Book Review: The Bengalis- A Portrait of a Community by Sudeep Chakravarti



ISBN: 978-9386021045

Genre: Non-Fiction/ History

Publishers: Aleph Book Company

Price: Rs. 799/-  ( I got the book for review from the publisher)
Behind the Book

The Bengalis are the third largest ethno-linguistic group in the world, after the Han Chinese and the Arabs. A quarter of a billion strong and growing, the community has produced three Nobel laureates, world-class scientists, legendary political leaders and revolutionaries, iconic movie stars and directors and an unending stream of writers, philosophers, painters, poets and musicians of the first rank. But, bald facts aside, just who are the Bengalis? What is the community all about, stereo-typically and beyond stereotype?

In order to find the answers to these and related questions, the author (a Bengali born and steeped in his own culture but objective enough to give us a balanced reckoning of his fellows) delves deep into the culture, literature, history and social mores of the Bengalis. He writes with acuity about the many strengths of the community but does not flinch from showing us its weaknesses and tormented history.

He points out that Bengalis are among the most civilized and intellectually refined people on earth but have also been responsible for genocide and racism of the worst kind. Their cuisine is justly celebrated but few remember the cause and effect of millions of Bengalis dying of famine. Renowned for their liberal attitudes, they are also capable of virulent religious fundamentalism. Argumentative and meditative, pompous and grounded, hypocritical and wise, flippant and deep... Bengalis are all this and much, much more.

With erudition, wit and empathy, this book manages to capture their very essence. Unarguably, it is the definitive portrait of one of the world’s most vibrant and distinctive communities.

About the Author

Sudeep Chakravarti is the author of several groundbreaking and bestselling works of narrative non-fiction (Red Sun, finalist for the Crossword Award in 2009; Highway 39; and Clear. Hold. Build, winner of the Award for Excellence at the Asian Publishing Awards, 2014), novels (Tin Fish, The Avenue of Kings) and short stories. His essays and short fiction have appeared in collections in India and overseas, and, like his books, have been translated into several languages.

He is among India’s leading independent commentators on matters of conflict and conflict resolution, democracy and development, political economy and the convergence of business and human rights. An extensively published columnist at Mint and elsewhere, he has over three decades of experience in media and has worked with major global and Indian media organizations including the Asian Wall Street Journal, where he began his career and held leadership positions at Sunday, the India Today Group and HT Media. An avid scuba diver, Sudeep’s key interest away from writing and travelling remains marine conservation. He lives in the Velliangiri Hills in Tamil Nadu and Goa.

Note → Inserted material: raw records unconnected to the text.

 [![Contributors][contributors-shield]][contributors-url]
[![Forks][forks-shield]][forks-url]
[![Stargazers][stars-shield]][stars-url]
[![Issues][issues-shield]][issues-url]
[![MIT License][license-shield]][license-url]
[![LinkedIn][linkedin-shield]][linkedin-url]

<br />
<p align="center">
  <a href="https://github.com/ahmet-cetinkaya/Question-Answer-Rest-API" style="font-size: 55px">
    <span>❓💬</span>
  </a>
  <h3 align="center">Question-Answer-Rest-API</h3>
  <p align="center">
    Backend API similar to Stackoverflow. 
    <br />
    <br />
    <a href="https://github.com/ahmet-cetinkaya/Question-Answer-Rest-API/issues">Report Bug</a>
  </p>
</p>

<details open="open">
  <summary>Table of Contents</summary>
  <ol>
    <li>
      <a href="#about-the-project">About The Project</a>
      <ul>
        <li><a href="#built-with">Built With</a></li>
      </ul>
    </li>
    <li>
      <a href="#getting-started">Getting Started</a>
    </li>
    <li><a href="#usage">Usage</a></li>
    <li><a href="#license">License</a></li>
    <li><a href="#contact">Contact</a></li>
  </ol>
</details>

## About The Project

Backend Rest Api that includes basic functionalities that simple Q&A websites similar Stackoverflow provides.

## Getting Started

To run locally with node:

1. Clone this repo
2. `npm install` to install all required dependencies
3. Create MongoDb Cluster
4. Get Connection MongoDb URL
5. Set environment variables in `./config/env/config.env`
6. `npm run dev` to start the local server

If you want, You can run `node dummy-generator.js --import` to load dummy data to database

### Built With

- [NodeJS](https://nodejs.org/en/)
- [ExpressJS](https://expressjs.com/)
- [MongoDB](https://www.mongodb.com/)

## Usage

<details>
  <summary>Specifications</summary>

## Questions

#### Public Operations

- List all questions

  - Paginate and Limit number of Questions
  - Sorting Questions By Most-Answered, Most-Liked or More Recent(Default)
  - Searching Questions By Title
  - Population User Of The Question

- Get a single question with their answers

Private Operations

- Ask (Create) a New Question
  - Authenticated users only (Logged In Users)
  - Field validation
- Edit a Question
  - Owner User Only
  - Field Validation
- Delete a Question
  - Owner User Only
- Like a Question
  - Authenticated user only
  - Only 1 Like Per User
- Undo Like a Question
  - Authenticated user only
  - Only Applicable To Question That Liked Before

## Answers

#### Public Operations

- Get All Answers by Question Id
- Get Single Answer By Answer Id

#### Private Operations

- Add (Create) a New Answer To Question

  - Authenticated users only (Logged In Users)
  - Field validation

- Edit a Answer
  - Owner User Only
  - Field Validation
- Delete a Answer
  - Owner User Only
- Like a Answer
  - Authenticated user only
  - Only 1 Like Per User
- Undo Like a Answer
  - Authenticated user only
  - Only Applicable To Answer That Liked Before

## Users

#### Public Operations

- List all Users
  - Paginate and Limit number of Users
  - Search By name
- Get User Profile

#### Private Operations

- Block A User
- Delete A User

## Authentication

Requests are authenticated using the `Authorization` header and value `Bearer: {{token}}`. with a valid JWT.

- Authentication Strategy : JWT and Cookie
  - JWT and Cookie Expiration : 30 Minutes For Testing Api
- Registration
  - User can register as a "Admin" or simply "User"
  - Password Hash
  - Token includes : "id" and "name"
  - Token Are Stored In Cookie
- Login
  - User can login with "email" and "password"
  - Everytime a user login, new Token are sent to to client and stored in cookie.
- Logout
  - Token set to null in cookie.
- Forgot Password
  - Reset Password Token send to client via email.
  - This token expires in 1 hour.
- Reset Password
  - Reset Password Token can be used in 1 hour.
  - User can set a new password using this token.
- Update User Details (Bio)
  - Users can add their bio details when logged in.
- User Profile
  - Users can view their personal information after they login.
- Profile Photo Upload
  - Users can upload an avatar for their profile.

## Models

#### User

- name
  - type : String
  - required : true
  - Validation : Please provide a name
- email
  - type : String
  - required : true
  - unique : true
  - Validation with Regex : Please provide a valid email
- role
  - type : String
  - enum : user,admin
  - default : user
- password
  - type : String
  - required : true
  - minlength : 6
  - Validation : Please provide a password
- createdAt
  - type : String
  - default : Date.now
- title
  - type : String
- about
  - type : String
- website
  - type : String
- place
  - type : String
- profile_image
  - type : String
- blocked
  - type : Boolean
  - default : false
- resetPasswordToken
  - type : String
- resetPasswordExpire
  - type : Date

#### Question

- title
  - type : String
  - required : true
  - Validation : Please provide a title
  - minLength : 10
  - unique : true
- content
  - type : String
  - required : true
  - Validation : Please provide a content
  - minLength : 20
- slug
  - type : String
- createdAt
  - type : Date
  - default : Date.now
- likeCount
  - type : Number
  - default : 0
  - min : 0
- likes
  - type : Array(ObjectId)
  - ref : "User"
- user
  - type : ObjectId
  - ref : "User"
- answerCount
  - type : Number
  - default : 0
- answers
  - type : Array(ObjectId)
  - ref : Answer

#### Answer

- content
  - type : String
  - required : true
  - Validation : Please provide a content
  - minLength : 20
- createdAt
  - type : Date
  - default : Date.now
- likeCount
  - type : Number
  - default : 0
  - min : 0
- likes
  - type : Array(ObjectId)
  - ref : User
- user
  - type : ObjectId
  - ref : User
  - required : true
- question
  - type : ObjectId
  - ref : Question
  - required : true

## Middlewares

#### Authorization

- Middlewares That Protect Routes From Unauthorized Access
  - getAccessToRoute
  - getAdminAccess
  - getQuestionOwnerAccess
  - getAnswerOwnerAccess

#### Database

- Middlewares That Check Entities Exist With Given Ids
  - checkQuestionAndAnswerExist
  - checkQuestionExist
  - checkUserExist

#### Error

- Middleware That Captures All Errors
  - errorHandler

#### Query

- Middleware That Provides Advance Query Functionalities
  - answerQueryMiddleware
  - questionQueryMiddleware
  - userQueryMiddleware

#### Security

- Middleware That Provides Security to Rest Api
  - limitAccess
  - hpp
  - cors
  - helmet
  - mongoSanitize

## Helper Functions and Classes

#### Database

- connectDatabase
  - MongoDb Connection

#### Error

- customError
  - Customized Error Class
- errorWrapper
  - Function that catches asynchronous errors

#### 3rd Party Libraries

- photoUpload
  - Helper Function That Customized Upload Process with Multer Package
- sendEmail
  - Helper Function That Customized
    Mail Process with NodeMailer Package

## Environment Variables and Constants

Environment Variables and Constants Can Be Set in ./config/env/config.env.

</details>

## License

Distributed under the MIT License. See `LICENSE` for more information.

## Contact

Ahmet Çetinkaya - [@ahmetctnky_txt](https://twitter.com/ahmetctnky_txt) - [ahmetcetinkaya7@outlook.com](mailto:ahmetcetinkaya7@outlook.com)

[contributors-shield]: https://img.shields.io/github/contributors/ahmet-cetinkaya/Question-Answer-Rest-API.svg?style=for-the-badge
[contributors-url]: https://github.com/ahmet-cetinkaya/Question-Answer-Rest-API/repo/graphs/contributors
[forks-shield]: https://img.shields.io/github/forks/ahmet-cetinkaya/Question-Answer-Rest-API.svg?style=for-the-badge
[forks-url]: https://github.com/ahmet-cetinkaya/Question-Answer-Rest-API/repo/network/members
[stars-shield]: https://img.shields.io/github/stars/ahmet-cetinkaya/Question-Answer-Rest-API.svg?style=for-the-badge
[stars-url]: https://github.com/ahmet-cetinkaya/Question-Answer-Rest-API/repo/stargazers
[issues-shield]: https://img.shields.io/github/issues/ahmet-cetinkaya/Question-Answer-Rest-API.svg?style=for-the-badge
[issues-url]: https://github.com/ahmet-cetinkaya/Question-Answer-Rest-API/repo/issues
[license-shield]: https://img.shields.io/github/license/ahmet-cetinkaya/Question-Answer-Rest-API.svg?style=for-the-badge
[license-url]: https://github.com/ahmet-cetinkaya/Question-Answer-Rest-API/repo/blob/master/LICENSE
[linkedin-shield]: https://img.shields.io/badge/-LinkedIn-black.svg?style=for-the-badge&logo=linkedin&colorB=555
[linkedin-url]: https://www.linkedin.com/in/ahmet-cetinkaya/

For someone who has been in love with the Bengali culture since time immemorial, this book was perfect heaven. Starting with the basic introduction to the Bengalis, the author proceeds to tell us about them in detail. Their uncanny sense of humour, unparalleled intellect, interest in arts and culture, wide array of food, celebrations, customs, culture, tradition and many other nuances of being a Bengali came alive in those pages.

I have always admired the Bengalis for their art and literature. It is something I wish I was born into. Imagine discussing Rabindra Sangeet for hours over cups of tea and talking about global politics as if it was all happening in your backyard. I love their enthusiasm for everything and anything, the same enthusiasm I found in the author's words. Wandering in the streets of Kolkata I had seen the way how nostalgia took a different meaning here altogether. And that is exactly what the author attempts to recreate in his words, nostalgia and memories from the rich and diverse Bengali.

Backed with immaculate research, the author takes to the interesting world of the Bengalis. In between personal anecdotes and jokes, he gives us a close glimpse of what it is like to know them up, close and personal. Having read extensively about Bengalis and their culture, I can vouch for one thing. This book is the thesaurus on Bengalis. No other book can even come closer to this in terms of detailing and narrative. There were a lot of aspects about them which took me by surprise despite having known some Bengalis for decades now. I liked the overall tone in the book. It is neither dull and boring like a history textbook nor too over bearing and over the top like a news anchor. It is subtle and to the point like a friend narrating their life story to you, replete with pauses and sighs which can be felt through those pages. This one is a must read for all who enjoy knowing about cultures. It doesn't matter whether you are a Bengali or you are not, you cannot help but get enthralled by their stories.

Recommended for its rich cultural beauty!

Foodie Verdict

 This book is like malai chum chum - exotic and melts in the mouth!